Леонид Андреев - Том 1. Рассказы 1898-1903
В комнатке было темно, и только неясно желтел четвероугольник окна, в которое падал свет от фонаря, стоявшего у богатого дома. На хозяйской половине также горел огонь, так как от узенькой щели в перегородке на пол ложилась светлая полоса, опоясывая кончик стоптанной туфли. Успокоившись от страшного сна, Андрей Николаевич услыхал за стеной тихий шепот и узнал голос хозяйки. В нем сквозили сострадание и боязнь, что ее услышит тот, о ком она говорила, хотя он был отделен от нее расстоянием улицы и толстыми стенами.
— Ах, кровопивец, ах, аспид! — шептала хозяйка. — Ушла бы ты от него совсем, ну его к ляду!
Наташа ответила, и ее низкий голос, громкий и размеренный, и слабое трепетание в нем не были замечены ни хозяйкой, ни притихшим за перегородкой жильцом.
— Куда уйти-то?
«Ага, нашла коса на камень! — подумал Андрей Николаевич, вспоминая свой сон. — Он тебе спуску не даст, не то, что я».
— И вправду, куда идти? — с готовностью согласилась хозяйка. — Вот и мой тоже. Пропасти нет на эту водку.
Хозяйка оборвала речь, и в жутко молчащую комнату с двумя бледными женщинами как будто вползло что-то бесформенное, чудовищное и страшное и повеяло безумием и смертью. И это страшное была водка, господствующая над бедными людьми, и не видно было границ ее ужасной власти.

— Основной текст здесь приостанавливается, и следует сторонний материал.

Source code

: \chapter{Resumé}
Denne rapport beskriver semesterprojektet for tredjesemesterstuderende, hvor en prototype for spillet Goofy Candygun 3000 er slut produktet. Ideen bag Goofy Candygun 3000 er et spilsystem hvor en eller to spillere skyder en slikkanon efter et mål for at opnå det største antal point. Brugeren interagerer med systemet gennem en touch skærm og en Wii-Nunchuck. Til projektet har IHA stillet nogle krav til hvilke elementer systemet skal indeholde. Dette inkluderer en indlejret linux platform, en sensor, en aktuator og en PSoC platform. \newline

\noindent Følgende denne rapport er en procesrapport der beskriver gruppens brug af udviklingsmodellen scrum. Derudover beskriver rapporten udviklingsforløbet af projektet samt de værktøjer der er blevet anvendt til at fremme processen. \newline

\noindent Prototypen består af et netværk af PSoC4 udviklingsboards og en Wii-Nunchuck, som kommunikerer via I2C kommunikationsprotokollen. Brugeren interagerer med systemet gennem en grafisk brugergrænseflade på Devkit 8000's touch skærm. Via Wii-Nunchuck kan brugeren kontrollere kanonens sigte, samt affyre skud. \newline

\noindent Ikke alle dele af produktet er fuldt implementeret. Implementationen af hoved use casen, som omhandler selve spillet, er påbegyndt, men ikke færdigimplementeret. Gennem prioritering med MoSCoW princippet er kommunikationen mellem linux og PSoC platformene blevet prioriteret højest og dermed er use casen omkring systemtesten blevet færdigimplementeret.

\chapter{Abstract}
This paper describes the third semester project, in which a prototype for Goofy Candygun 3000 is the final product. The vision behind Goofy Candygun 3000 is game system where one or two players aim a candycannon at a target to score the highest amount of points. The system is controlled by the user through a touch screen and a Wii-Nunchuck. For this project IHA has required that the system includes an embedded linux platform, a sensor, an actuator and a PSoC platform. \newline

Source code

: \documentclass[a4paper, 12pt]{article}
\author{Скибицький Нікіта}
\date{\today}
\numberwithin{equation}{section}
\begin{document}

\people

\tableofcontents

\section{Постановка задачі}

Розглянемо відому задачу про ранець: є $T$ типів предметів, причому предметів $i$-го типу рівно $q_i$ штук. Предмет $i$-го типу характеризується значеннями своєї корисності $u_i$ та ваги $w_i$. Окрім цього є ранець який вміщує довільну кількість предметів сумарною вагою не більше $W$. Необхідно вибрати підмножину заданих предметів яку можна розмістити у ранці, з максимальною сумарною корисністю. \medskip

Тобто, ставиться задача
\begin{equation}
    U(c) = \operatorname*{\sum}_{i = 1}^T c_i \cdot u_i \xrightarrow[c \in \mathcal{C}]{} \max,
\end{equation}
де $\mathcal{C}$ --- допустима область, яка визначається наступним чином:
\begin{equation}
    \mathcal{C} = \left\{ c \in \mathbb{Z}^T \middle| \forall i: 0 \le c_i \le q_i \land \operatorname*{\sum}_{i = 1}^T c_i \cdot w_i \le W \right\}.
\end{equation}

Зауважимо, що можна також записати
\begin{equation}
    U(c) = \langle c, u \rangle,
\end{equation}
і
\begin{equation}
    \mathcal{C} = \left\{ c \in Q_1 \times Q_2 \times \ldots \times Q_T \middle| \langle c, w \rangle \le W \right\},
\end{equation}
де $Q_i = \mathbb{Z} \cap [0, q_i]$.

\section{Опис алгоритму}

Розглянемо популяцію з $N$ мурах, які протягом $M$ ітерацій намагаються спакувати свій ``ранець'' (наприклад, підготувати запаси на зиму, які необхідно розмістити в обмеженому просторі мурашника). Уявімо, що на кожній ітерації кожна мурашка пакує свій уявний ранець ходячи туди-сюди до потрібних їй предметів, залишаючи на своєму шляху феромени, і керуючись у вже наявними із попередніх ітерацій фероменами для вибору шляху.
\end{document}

— Отравлю его, — сказала Наташа так же громко и размеренно.
— Что ты, что ты! — забормотала хозяйка. — Не для себя терпишь, а для ребенка, — его-то куда денешь? Ты оставайся ночевать у нас, я тебе в кухне постелю, а то мой опять будет колобродить. А к глазу, на вот, ты пятак приложи — ишь ведь как изуродовал, разбойник… Постой, кажись, жилец проснулся…
— Это кикимора-то? — спросила Наташа громко, точно желая, чтоб ее слышали за перегородкой.
— И впрямь кикимора, — шепотом согласилась хозяйка. — Пойду самовар ставить и тебе в чайнике заварю. Ах, разбойник, что наделал-то!
«То Сусли-Мысли, то кикимора — вот дурачье-то, — рассердился Андрей Николаевич. — Вот как пожалуюсь Федору Ивановичу, он тебе покажет кикимору. Дура полосатая!»
Он подошел к окну и открыл половинку. В комнату ворвался теплый ветер, пахнущий сыростью и гниющими листьями, и зашелестел бумагой на столе. Слышно стало, как скрипит дерево о железную крышу и шуршит мокрая зелень. К богатому дому подъезжали один за другим экипажи, и из них выходили мужчины в цилиндрах и дамы в широких ротондах и с белыми платками на головах. Подбирая шумящее платье, они входили на крыльцо. Массивная дверь широко распахивалась и выпускала на улицу столб белого света, зажигавшего блестки на металлических частях экипажа и упряжи. Дом стоял безмолвный и темный, но чудилось, как сквозь тяжелые ставни, закрывающие высокие окна, сияют зеркальные стекла и вечно живые цветы радуются свету, движению и жизни. Несколько экипажей остались ждать господ, и кучера, раскормленные, важные, с презрением смотрели с высоты своих козел на темные покосившиеся домишки.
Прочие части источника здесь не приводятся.